Stored data:
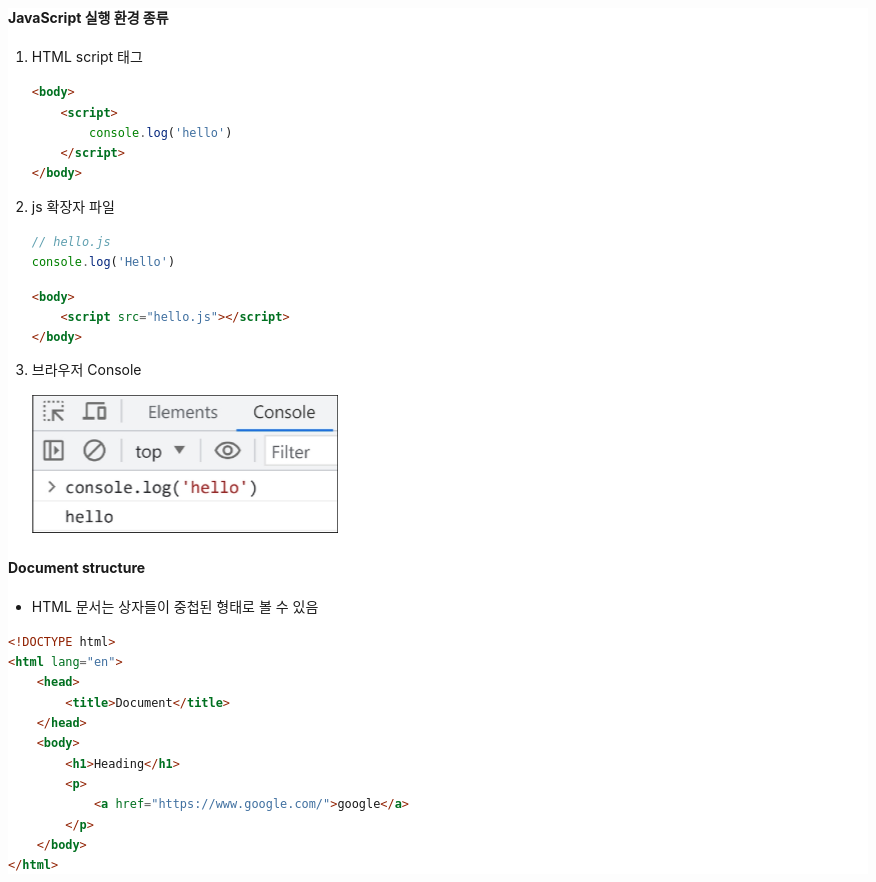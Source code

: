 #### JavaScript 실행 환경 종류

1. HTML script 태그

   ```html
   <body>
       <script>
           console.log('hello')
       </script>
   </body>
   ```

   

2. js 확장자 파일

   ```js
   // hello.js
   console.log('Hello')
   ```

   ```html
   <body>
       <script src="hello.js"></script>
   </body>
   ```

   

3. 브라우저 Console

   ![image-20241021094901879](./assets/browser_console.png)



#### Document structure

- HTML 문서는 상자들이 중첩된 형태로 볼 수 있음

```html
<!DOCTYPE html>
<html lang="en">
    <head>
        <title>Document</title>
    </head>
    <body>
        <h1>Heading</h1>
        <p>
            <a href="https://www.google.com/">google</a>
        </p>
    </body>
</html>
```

---

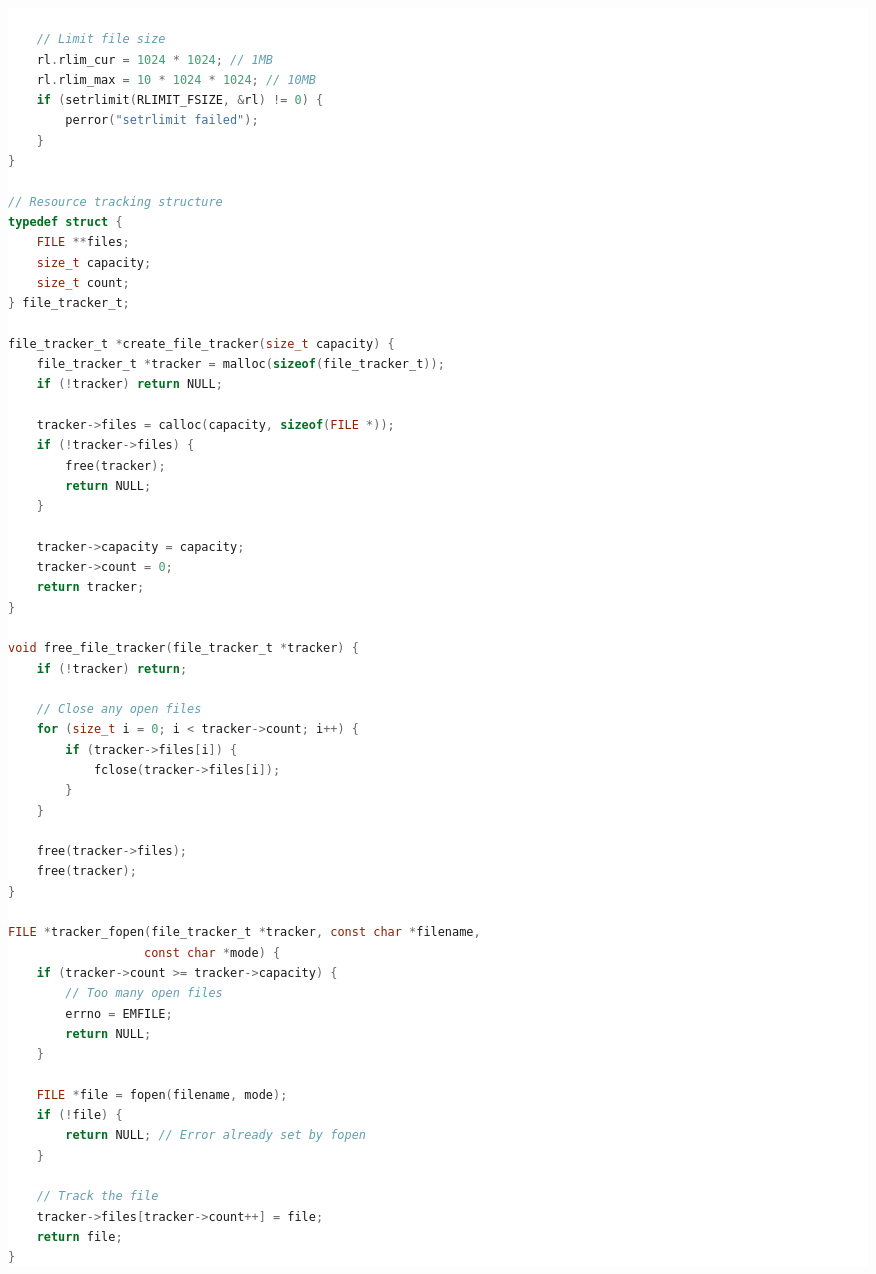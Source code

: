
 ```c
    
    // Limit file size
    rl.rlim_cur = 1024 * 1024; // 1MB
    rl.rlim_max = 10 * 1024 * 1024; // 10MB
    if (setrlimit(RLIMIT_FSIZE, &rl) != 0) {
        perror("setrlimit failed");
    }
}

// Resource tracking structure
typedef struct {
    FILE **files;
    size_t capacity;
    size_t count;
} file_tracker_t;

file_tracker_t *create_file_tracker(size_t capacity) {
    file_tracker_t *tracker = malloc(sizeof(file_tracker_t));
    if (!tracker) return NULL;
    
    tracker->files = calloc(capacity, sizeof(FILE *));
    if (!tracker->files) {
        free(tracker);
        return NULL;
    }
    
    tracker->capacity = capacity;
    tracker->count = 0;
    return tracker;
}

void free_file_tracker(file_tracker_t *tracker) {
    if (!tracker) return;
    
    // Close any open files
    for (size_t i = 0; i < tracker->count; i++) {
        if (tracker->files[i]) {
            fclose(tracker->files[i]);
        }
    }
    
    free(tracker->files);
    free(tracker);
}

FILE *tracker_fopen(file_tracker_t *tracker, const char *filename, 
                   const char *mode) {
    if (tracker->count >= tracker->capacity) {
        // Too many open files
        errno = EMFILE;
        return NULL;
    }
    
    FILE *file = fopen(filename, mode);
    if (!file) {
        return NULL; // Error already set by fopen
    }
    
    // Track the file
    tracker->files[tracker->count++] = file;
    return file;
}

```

Task to complete: Each line in the records that carries "sizeof" must be copied out.

Task response:
    file_tracker_t *tracker = malloc(sizeof(file_tracker_t));
    tracker->files = calloc(capacity, sizeof(FILE *));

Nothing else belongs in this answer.